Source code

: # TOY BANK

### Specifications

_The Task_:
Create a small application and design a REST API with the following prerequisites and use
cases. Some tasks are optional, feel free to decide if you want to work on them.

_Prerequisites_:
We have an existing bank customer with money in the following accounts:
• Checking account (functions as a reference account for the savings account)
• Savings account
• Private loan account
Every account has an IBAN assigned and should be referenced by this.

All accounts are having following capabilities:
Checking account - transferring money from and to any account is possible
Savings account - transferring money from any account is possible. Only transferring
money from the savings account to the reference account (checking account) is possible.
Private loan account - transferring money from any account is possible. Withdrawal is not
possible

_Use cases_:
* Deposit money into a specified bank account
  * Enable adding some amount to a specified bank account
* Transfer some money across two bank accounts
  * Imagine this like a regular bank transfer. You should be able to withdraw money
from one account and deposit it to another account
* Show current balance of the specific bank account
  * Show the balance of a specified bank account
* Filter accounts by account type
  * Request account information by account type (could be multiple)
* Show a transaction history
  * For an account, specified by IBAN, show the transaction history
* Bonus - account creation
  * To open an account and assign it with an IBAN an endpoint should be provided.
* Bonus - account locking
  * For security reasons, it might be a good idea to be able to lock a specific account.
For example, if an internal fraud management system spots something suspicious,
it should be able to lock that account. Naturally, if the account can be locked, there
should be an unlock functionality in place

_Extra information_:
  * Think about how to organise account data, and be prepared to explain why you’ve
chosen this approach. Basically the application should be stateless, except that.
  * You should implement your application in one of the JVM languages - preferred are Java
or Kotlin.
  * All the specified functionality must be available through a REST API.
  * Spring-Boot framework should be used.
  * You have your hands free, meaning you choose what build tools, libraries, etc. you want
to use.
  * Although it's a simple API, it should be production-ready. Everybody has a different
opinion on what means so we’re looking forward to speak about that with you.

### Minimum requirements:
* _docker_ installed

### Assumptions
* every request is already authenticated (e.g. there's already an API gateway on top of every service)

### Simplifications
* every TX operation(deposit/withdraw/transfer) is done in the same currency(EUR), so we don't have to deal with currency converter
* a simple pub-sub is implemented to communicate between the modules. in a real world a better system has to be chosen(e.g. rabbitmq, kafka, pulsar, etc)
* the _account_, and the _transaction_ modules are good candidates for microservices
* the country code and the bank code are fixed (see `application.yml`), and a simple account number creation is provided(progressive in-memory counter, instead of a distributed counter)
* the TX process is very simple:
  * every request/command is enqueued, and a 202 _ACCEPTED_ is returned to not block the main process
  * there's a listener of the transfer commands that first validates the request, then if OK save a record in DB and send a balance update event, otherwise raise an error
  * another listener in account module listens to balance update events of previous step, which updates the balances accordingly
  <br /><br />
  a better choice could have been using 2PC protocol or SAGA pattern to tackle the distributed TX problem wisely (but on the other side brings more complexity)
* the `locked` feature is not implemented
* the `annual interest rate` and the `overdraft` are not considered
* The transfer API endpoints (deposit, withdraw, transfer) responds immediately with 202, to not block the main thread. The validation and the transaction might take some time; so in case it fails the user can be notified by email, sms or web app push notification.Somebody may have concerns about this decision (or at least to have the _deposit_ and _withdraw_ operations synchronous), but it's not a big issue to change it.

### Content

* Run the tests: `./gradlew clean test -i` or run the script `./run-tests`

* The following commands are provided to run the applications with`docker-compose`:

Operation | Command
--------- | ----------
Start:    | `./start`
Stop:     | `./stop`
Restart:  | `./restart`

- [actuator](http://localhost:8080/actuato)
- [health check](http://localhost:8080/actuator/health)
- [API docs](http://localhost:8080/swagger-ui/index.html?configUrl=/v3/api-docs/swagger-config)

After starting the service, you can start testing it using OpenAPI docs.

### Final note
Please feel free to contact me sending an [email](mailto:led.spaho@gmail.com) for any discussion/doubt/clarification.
...
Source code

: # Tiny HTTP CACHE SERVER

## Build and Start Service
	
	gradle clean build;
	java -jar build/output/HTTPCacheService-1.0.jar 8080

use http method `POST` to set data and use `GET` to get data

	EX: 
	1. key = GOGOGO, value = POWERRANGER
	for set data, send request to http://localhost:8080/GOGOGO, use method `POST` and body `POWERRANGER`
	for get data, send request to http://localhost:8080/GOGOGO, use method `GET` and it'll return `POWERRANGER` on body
--
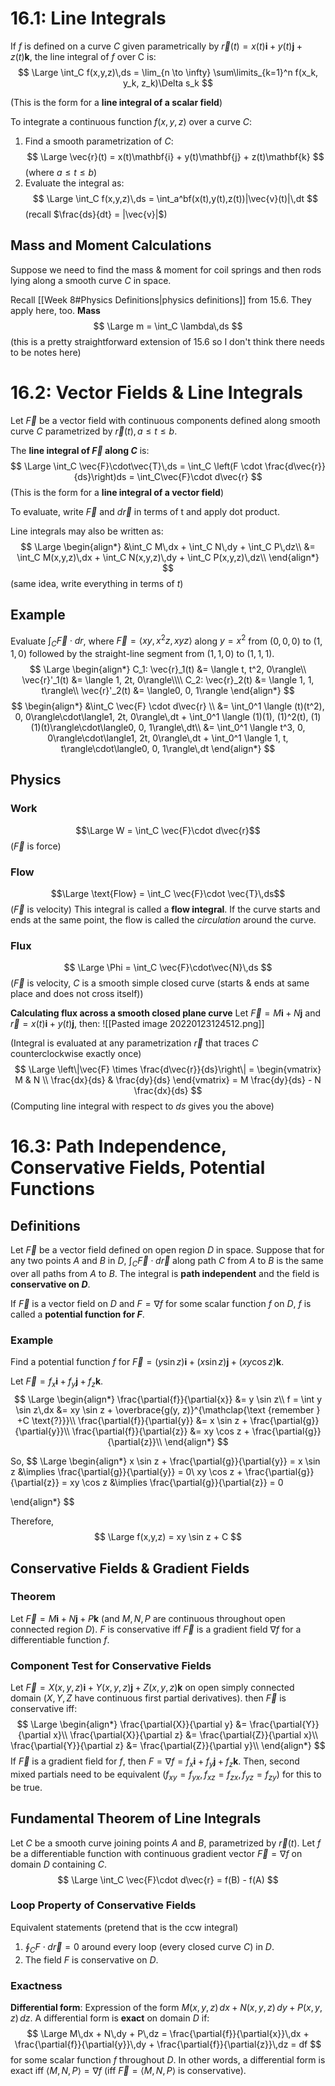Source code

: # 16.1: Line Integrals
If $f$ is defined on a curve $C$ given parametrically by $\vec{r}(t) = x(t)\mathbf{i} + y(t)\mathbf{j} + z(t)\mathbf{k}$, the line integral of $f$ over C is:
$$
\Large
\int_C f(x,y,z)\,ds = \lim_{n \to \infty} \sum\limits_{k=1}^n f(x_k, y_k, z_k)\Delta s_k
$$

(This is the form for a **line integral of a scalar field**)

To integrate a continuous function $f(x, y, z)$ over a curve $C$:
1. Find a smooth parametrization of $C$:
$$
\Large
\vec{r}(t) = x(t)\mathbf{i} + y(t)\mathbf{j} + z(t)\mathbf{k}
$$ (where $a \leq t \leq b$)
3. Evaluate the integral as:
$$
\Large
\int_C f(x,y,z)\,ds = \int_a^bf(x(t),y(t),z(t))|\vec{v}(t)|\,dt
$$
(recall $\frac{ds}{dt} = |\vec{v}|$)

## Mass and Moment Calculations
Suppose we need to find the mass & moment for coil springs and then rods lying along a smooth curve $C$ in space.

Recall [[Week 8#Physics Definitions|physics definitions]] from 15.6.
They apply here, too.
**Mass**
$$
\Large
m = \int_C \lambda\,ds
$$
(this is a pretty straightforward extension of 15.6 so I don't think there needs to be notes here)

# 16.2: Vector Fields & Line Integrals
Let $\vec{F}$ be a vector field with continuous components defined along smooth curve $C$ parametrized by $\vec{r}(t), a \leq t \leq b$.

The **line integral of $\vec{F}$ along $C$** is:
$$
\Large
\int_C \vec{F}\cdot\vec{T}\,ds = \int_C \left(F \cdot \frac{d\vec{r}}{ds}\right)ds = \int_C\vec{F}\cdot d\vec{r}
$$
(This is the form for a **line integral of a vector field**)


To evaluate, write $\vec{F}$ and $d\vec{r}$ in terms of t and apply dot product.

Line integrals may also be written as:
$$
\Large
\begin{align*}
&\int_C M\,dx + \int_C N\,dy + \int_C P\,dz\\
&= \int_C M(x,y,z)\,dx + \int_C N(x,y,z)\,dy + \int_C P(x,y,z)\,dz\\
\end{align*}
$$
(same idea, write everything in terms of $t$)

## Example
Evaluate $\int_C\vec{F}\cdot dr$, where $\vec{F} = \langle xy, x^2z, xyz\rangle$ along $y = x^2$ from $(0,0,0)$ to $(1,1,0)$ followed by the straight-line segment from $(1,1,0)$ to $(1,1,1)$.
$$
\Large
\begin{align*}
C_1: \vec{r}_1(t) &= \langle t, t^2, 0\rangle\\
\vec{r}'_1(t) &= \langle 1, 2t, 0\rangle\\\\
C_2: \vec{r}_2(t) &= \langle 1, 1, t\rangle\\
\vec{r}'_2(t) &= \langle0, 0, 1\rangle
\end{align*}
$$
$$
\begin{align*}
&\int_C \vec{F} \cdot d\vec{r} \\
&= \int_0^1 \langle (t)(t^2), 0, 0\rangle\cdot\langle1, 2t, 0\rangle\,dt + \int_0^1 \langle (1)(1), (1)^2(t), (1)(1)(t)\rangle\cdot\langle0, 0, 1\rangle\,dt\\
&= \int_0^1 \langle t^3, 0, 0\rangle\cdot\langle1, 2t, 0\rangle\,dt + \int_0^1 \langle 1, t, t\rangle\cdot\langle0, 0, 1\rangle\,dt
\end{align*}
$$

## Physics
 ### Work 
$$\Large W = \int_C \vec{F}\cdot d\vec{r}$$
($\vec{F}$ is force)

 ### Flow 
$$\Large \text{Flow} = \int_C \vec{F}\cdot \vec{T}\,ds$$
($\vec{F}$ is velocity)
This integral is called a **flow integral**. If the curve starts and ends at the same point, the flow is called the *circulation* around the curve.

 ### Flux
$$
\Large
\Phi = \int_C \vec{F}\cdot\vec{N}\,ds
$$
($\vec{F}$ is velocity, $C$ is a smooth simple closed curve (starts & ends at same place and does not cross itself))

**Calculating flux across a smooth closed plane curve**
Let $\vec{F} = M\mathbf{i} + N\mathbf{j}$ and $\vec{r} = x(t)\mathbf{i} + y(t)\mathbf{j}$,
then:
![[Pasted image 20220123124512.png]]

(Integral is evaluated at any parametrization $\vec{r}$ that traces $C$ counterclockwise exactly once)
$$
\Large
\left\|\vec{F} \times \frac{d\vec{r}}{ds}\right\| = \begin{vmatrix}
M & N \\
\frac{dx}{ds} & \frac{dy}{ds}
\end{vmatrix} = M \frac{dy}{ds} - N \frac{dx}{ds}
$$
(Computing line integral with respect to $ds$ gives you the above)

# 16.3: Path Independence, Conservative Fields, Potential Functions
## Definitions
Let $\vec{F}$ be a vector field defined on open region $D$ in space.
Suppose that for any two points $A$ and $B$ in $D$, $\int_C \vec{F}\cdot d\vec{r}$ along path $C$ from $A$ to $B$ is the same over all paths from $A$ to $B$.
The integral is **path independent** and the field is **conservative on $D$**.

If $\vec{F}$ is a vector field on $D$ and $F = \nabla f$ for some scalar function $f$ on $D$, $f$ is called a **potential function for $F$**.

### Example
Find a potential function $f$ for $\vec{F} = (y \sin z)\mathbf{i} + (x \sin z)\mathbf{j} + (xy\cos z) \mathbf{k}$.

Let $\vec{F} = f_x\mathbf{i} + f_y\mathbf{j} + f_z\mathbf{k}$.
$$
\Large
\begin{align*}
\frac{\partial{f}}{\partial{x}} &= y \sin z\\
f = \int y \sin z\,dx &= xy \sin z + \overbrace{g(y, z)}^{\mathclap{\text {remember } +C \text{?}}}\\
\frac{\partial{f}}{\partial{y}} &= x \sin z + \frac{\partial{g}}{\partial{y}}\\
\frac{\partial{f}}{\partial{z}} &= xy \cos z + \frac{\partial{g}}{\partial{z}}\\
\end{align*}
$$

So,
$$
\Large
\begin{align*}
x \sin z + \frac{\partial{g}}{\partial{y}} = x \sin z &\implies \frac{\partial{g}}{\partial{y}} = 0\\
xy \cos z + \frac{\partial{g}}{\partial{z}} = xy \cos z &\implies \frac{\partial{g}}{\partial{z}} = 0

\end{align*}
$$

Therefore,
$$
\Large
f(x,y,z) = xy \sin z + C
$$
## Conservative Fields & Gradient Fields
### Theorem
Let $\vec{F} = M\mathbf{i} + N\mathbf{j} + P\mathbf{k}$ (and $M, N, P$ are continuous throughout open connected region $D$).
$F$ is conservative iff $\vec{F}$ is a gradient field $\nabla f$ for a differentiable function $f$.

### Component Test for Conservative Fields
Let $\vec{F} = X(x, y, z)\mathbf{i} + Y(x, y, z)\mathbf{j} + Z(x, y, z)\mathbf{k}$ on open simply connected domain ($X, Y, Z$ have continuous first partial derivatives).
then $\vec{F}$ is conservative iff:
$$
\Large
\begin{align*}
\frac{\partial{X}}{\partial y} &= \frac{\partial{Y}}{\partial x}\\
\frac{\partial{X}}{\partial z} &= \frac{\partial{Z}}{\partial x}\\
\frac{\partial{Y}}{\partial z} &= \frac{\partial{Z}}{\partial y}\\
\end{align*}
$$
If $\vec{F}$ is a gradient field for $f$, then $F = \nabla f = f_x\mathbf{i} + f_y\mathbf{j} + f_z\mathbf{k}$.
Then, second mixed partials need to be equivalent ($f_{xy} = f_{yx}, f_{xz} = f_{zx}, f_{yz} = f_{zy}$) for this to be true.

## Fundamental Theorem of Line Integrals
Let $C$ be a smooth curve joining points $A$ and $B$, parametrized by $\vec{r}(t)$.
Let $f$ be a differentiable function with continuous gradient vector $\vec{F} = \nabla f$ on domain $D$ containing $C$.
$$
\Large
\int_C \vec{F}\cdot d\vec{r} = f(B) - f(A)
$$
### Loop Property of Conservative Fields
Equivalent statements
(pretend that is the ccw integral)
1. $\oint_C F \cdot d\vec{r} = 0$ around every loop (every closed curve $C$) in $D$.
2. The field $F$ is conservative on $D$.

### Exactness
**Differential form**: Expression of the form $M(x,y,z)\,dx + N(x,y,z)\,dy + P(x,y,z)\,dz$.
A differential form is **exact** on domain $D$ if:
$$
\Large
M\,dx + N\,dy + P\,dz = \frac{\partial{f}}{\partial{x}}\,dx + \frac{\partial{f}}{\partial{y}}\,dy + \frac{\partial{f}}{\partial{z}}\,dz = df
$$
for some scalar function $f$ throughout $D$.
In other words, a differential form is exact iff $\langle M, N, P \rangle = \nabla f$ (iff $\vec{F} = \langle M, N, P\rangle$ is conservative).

#### [WHAT THE TASK ASKS]
Copy, exactly and only, the lines above that begin with the one containing "16.1: Line Integrals" and finish with the one containing "Suppose we need".

#### [ANSWER TO THE PROBLEM]
: # 16.1: Line Integrals
If $f$ is defined on a curve $C$ given parametrically by $\vec{r}(t) = x(t)\mathbf{i} + y(t)\mathbf{j} + z(t)\mathbf{k}$, the line integral of $f$ over C is:
$$
\Large
\int_C f(x,y,z)\,ds = \lim_{n \to \infty} \sum\limits_{k=1}^n f(x_k, y_k, z_k)\Delta s_k
$$

(This is the form for a **line integral of a scalar field**)

To integrate a continuous function $f(x, y, z)$ over a curve $C$:
1. Find a smooth parametrization of $C$:
$$
\Large
\vec{r}(t) = x(t)\mathbf{i} + y(t)\mathbf{j} + z(t)\mathbf{k}
$$ (where $a \leq t \leq b$)
3. Evaluate the integral as:
$$
\Large
\int_C f(x,y,z)\,ds = \int_a^bf(x(t),y(t),z(t))|\vec{v}(t)|\,dt
$$
(recall $\frac{ds}{dt} = |\vec{v}|$)

## Mass and Moment Calculations
Suppose we need to find the mass & moment for coil springs and then rods lying along a smooth curve $C$ in space.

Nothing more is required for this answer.